GOAL OF THE EXERCISE: Look through the records and copy every line in which "true" appears.

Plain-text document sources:
= Beginning of Section =

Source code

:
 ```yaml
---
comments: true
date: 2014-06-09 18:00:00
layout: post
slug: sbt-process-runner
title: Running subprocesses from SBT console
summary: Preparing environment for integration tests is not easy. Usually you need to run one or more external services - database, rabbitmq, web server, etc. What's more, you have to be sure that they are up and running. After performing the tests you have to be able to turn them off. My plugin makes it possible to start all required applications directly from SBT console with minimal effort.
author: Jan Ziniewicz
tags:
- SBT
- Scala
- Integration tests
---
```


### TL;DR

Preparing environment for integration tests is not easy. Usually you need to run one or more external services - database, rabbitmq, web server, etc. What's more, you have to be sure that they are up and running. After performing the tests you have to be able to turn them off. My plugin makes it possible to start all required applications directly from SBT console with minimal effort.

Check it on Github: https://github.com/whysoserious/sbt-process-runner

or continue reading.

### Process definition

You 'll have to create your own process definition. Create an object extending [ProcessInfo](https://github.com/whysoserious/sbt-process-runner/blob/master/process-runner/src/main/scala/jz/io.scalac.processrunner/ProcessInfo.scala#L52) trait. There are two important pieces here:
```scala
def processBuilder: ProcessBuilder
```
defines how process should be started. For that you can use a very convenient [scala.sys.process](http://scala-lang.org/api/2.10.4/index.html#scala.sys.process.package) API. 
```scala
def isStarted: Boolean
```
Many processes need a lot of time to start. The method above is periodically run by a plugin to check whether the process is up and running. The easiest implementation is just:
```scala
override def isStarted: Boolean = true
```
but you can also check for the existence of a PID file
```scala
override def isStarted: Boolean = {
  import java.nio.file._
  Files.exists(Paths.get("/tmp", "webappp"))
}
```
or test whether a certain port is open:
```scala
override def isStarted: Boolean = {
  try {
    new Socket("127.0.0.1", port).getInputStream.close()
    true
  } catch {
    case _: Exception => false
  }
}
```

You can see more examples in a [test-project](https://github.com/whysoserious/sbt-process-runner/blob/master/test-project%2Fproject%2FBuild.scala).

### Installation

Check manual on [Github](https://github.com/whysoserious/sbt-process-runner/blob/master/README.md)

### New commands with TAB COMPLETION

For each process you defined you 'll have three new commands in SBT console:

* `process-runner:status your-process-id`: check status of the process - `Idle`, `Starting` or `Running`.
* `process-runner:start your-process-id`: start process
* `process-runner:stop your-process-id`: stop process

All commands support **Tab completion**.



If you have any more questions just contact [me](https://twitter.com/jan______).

= End of Section =

RESPONSE:
comments: true
override def isStarted: Boolean = true
    true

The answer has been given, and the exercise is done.